Objectives: The objective of this study was to describe the prevalence of pneumonia-like signs and symptoms in patients admitted from the emergency department (ED) with a diagnosis of community acquired pneumonia (CAP) but subsequently discharged from the hospital with a nonpneumonia diagnosis.
Methods: A retrospective, structured, chart review of ED patients with CAP at 3 academic hospitals was performed by trained extractors on all adult patients admitted for CAP. Demographic data, Pneumonia Patient Outcomes Research Team scores, and discharge diagnosis data (International Classification of Diseases, Ninth Revision [ICD-9] codes) were extracted using a predetermined case report form.

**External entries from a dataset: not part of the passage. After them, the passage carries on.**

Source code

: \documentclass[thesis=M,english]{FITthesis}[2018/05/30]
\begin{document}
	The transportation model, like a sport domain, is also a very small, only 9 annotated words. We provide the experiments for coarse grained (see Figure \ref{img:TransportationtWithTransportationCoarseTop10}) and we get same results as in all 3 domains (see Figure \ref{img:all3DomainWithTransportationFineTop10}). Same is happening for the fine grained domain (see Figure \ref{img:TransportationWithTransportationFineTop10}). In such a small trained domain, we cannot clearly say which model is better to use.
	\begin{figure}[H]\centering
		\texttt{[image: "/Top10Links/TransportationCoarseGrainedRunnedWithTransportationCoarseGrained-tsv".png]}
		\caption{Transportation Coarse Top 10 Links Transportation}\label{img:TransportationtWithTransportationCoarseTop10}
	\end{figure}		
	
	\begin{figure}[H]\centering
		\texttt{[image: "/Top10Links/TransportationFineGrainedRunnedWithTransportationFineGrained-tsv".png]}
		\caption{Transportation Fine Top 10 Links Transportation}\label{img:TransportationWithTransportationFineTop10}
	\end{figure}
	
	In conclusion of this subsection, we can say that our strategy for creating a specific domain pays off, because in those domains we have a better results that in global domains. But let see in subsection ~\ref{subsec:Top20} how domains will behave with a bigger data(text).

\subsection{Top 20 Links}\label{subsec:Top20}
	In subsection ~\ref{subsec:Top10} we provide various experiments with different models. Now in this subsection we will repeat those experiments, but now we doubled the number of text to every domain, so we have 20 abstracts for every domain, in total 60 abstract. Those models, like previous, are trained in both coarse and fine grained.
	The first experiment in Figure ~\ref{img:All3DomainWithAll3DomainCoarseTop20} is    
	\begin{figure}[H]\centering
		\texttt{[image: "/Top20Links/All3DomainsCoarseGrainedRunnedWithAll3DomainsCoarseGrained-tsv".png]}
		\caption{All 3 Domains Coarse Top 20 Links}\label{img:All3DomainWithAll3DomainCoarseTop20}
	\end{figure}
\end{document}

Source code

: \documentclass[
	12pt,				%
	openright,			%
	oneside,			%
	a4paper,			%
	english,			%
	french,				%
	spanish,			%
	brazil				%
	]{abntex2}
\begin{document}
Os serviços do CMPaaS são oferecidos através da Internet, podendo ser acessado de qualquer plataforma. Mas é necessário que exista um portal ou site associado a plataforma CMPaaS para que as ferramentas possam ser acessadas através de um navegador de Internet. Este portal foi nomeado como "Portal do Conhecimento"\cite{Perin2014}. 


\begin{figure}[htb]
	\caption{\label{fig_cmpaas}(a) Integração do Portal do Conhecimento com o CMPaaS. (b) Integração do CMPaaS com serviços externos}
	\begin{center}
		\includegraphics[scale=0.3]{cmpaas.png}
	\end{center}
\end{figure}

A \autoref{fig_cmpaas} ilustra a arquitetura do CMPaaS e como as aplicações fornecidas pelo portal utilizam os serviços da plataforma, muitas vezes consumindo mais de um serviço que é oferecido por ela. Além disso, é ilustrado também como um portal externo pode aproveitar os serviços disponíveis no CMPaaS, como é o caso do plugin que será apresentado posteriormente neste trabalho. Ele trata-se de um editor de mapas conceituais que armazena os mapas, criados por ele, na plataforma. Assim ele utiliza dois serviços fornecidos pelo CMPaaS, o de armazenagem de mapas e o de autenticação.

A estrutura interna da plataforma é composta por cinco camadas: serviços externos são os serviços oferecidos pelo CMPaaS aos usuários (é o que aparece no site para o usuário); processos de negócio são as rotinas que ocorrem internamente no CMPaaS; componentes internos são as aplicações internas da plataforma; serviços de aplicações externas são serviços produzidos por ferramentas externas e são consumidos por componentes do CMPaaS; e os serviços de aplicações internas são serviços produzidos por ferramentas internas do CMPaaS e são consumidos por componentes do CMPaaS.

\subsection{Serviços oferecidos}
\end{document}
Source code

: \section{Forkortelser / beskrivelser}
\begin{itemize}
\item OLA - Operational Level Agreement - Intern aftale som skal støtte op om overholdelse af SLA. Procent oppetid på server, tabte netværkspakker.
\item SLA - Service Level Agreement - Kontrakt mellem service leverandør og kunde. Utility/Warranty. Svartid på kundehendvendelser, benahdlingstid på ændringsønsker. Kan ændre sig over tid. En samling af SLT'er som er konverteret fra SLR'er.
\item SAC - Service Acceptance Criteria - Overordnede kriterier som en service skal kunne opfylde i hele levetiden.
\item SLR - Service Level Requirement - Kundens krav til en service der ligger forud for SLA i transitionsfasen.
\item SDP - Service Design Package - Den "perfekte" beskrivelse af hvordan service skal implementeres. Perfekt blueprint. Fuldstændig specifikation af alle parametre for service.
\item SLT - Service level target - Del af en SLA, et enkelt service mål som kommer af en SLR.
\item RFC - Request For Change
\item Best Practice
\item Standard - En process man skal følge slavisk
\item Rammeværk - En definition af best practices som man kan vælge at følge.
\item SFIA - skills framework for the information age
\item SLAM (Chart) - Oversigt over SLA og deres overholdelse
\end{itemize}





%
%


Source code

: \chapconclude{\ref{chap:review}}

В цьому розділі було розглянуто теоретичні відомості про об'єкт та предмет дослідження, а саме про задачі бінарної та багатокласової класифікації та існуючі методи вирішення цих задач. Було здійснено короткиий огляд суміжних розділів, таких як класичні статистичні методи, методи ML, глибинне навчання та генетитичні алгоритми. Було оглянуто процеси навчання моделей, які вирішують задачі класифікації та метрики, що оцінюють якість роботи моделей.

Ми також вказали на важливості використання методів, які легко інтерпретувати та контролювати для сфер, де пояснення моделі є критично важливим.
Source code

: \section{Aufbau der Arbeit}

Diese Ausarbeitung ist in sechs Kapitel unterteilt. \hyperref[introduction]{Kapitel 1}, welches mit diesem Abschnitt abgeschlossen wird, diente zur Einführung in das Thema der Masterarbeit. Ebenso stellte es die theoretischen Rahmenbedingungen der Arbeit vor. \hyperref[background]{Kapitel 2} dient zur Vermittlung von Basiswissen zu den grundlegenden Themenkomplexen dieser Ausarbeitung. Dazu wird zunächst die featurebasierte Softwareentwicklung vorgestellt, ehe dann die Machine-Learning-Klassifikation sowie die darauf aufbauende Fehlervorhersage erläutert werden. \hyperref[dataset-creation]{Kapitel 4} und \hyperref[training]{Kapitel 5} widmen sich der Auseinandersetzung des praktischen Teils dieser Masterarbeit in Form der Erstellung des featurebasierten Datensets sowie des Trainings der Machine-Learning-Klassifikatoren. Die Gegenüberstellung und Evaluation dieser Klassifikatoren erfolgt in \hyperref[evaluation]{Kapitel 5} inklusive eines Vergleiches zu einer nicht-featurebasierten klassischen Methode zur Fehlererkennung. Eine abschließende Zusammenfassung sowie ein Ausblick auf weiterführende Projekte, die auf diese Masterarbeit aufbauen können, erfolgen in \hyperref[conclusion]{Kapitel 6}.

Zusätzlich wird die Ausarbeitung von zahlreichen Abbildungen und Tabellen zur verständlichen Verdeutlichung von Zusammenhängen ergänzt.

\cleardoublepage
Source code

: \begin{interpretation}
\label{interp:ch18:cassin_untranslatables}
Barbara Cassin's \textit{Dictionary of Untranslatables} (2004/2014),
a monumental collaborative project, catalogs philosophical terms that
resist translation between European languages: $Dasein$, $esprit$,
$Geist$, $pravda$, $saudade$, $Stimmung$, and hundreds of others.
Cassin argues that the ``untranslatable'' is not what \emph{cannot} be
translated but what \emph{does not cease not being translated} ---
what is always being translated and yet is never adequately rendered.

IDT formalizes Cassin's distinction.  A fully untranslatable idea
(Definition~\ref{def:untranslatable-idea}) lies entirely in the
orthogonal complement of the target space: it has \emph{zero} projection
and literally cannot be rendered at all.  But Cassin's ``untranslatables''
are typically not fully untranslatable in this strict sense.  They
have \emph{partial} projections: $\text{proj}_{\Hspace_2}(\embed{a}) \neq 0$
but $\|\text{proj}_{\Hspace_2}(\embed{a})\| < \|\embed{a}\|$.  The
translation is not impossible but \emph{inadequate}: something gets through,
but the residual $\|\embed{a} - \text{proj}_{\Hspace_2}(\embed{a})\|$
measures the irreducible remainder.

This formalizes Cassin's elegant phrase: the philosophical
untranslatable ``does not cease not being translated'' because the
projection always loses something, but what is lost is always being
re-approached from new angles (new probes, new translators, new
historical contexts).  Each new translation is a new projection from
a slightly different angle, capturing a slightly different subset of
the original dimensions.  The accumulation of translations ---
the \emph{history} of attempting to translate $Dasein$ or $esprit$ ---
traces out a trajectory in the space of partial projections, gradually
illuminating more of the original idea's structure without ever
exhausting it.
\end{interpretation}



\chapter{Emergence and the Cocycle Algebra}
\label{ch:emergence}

Results: A total of 800 patients were admitted from the ED with a diagnosis of CAP from the 3 hospitals, and 219 (27.3%; 95% confidence interval [CI], 24-31) ultimately had a nonpneumonia diagnosis upon discharge. Characteristics of this group included a mean age of 62.6 years, 50% female, and a history of congestive heart failure (CHF) (14%) or cancer (12%). After excluding patients with missing data, 123 patients (65%) had an abnormal chest x-ray, and 13% had abnormal oxygen saturation. Cough, sputum production, fever, tachypnea, or leukocytosis were present in 91.5% of this cohort, and 63.8% had at least 2 of these findings. Twenty alternate ICD-9s were identified, including non-CAP pulmonary disease (18%; 95% CI, 13-24), renal disease (16%; 95% CI, 13-19), other infections (9%; 95% CI, 7-11), cardiovascular diseases (3%; 95% CI, 2-4), and other miscellaneous diagnosis (28%; 95% CI, 25-31).
Conclusions: Our data suggest that the ED diagnosis of CAP frequently differs from the discharge diagnosis. This may be due to the fact that a diagnosis of CAP relies on a combination of potentially nonspecific clinical and radiographic features. New diagnostic approaches and tools with better specificity are needed to improve ED diagnosis of CAP.